Stored entries
↓

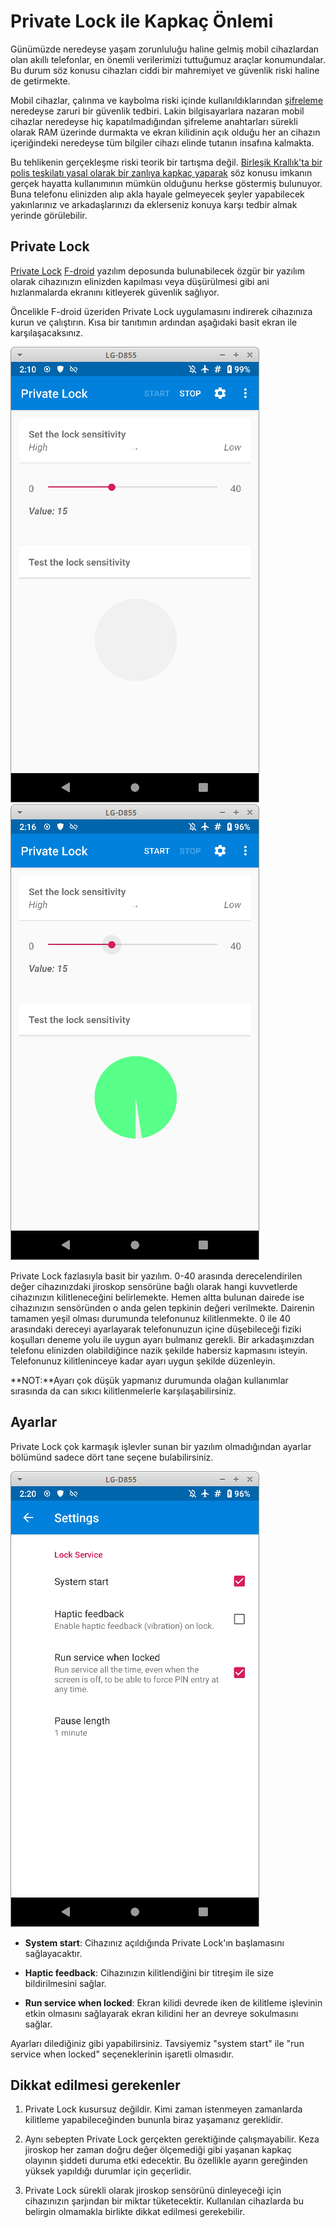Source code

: # Private Lock ile Kapkaç Önlemi

Günümüzde neredeyse yaşam zorunluluğu haline gelmiş mobil cihazlardan olan akıllı telefonlar, en önemli verilerimizi tuttuğumuz araçlar konumundalar. Bu durum söz konusu cihazları ciddi bir mahremiyet ve güvenlik riski haline de getirmekte.

Mobil cihazlar, çalınma ve kaybolma riski içinde kullanıldıklarından [şifreleme](cihaz_guvenligi/cihaz_sifreleme.md) neredeyse zaruri bir güvenlik tedbiri. Lakin bilgisayarlara nazaran mobil cihazlar neredeyse hiç kapatılmadığından şifreleme anahtarları sürekli olarak RAM üzerinde durmakta ve ekran kilidinin açık olduğu her an cihazın içeriğindeki neredeyse tüm bilgiler cihazı elinde tutanın insafına kalmakta.

Bu tehlikenin gerçekleşme riski teorik bir tartışma değil. [Birleşik Krallık'ta bir polis teşkilatı yasal olarak bir zanlıya kapkaç yaparak](https://www.bbc.com/news/uk-38183819) söz konusu imkanın gerçek hayatta kullanımının mümkün olduğunu herkse göstermiş bulunuyor. Buna telefonu elinizden alıp akla hayale gelmeyecek şeyler yapabilecek yakınlarınız ve arkadaşlarınızı da eklerseniz konuya karşı tedbir almak yerinde görülebilir.

## Private Lock

[Private Lock](https://github.com/wesaphzt/privatelock) [F-droid](https://f-droid.org) yazılım deposunda bulunabilecek özgür bir yazılım olarak cihazınızın elinizden kapılması veya düşürülmesi gibi ani hızlanmalarda ekranını kitleyerek güvenlik sağlıyor.

Öncelikle F-droid üzeriden Private Lock uygulamasını indirerek cihazınıza kurun ve çalıştırın. Kısa bir tanıtımın ardından aşağıdaki basit ekran ile karşılaşacaksınız.

![alt-text](privatelock/privatelock.png)
![alt-text](privatelock/privatelock2.png)

Private Lock fazlasıyla basit bir yazılım. 0-40 arasında derecelendirilen değer cihazınızdaki jiroskop sensörüne bağlı olarak hangi kuvvetlerde cihazınızın kilitleneceğini belirlemekte. Hemen altta bulunan dairede ise cihazınızın sensöründen o anda gelen tepkinin değeri verilmekte. Dairenin tamamen yeşil olması durumunda telefonunuz kilitlenmekte. 0 ile 40 arasındaki dereceyi ayarlayarak telefonunuzun içine düşebileceği fiziki koşulları deneme yolu ile uygun ayarı bulmanız gerekli. Bir arkadaşınızdan telefonu elinizden olabildiğince nazik şekilde habersiz kapmasını isteyin. Telefonunuz kilitleninceye kadar ayarı uygun şekilde düzenleyin.

**NOT:**Ayarı çok düşük yapmanız durumunda olağan kullanımlar sırasında da can sıkıcı kilitlenmelerle karşılaşabilirsiniz.

## Ayarlar

Private Lock çok karmaşık işlevler sunan bir yazılım olmadığından ayarlar bölümünd sadece dört tane seçene bulabilirsiniz.

![alt-text](privatelock/privatelock3.png)

* **System start**: Cihazınız açıldığında Private Lock'ın başlamasını sağlayacaktır.

* **Haptic feedback**: Cihazınızın kilitlendiğini bir titreşim ile size bildirilmesini sağlar.

* **Run service when locked**: Ekran kilidi devrede iken de kilitleme işlevinin etkin olmasını sağlayarak ekran kilidini her an devreye sokulmasını sağlar.

Ayarları dilediğiniz gibi yapabilirsiniz. Tavsiyemiz "system start" ile "run service when locked" seçeneklerinin işaretli olmasıdır.

## Dikkat edilmesi gerekenler

1. Private Lock kusursuz değildir. Kimi zaman istenmeyen zamanlarda kilitleme yapabileceğinden bununla biraz yaşamanız gereklidir.

2. Aynı sebepten Private Lock gerçekten gerektiğinde çalışmayabilir. Keza jiroskop her zaman doğru değer ölçemediği gibi yaşanan kapkaç olayının şiddeti duruma etki edecektir. Bu özellikle ayarın gereğinden yüksek yapıldığı durumlar için geçerlidir.

3. Private Lock sürekli olarak jiroskop sensörünü dinleyeceği için cihazınızın şarjından bir miktar tüketecektir. Kullanılan cihazlarda bu belirgin olmamakla birlikte dikkat edilmesi gerekebilir.








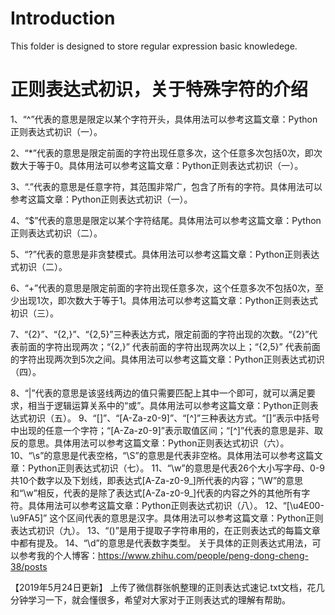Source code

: # Introduction
This folder is designed to store regular expression basic knowledege.

# 正则表达式初识，关于特殊字符的介绍 

1、“^”代表的意思是限定以某个字符开头，具体用法可以参考这篇文章：Python正则表达式初识（一）。 

2、“*”代表的意思是限定前面的字符出现任意多次，这个任意多次包括0次，即次数大于等于0。具体用法可以参考这篇文章：Python正则表达式初识（一）。 

3、“.”代表的意思是任意字符，其范围非常广，包含了所有的字符。具体用法可以参考这篇文章：Python正则表达式初识（一）。 

4、“$”代表的意思是限定以某个字符结尾。具体用法可以参考这篇文章：Python正则表达式初识（二）。 

5、“?”代表的意思是非贪婪模式。具体用法可以参考这篇文章：Python正则表达式初识（二）。 

6、“+”代表的意思是限定前面的字符出现任意多次，这个任意多次不包括0次，至少出现1次，即次数大于等于1。具体用法可以参考这篇文章：Python正则表达式初识（三）。 

7、“{2}”、“{2,}”、“{2,5}”三种表达方式，限定前面的字符出现的次数。“{2}”代表前面的字符出现两次；“{2,}” 代表前面的字符出现两次以上；“{2,5}” 代表前面的字符出现两次到5次之间。具体用法可以参考这篇文章：Python正则表达式初识（四）。 

8、“|”代表的意思是该竖线两边的值只需要匹配上其中一个即可，就可以满足要求，相当于逻辑运算关系中的“或”。具体用法可以参考这篇文章：Python正则表达式初识（五）。 
9、“[]”、“[A-Za-z0-9]”、“[^]”三种表达方式。“[]”表示中括号中出现的任意一个字符；“[A-Za-z0-9]”表示取值区间；“[^]”代表的意思是非、取反的意思。具体用法可以参考这篇文章：Python正则表达式初识（六）。 
10、“\s”的意思是代表空格，“\S”的意思是代表非空格。具体用法可以参考这篇文章：Python正则表达式初识（七）。 
11、“\w”的意思是代表26个大小写字母、0-9共10个数字以及下划线，即表达式[A-Za-z0-9_]所代表的内容；“\W”的意思和“\w”相反，代表的是除了表达式[A-Za-z0-9_]代表的内容之外的其他所有字符。具体用法可以参考这篇文章：Python正则表达式初识（八）。 
12、“[\u4E00-\u9FA5]” 这个区间代表的意思是汉字。具体用法可以参考这篇文章：Python正则表达式初识（九）。 
13、“()”是用于提取子字符串用的，在正则表达式的每篇文章中都有提及。 
14、“\d”的意思是代表数字类型。 
关于具体的正则表达式用法，可以参考我的个人博客：https://www.zhihu.com/people/peng-dong-cheng-38/posts

【2019年5月24日更新】
上传了微信群张帆整理的正则表达式速记.txt文档，花几分钟学习一下，就会懂很多，希望对大家对于正则表达式的理解有帮助。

↑

» Your goal: Look through the data above and return each line where the string "privatelock" occurs.

» Solved exercise:
[Private Lock](https://github.com/wesaphzt/privatelock) [F-droid](https://f-droid.org) yazılım deposunda bulunabilecek özgür bir yazılım olarak cihazınızın elinizden kapılması veya düşürülmesi gibi ani hızlanmalarda ekranını kitleyerek güvenlik sağlıyor.
![alt-text](privatelock/privatelock.png)
![alt-text](privatelock/privatelock2.png)
![alt-text](privatelock/privatelock3.png)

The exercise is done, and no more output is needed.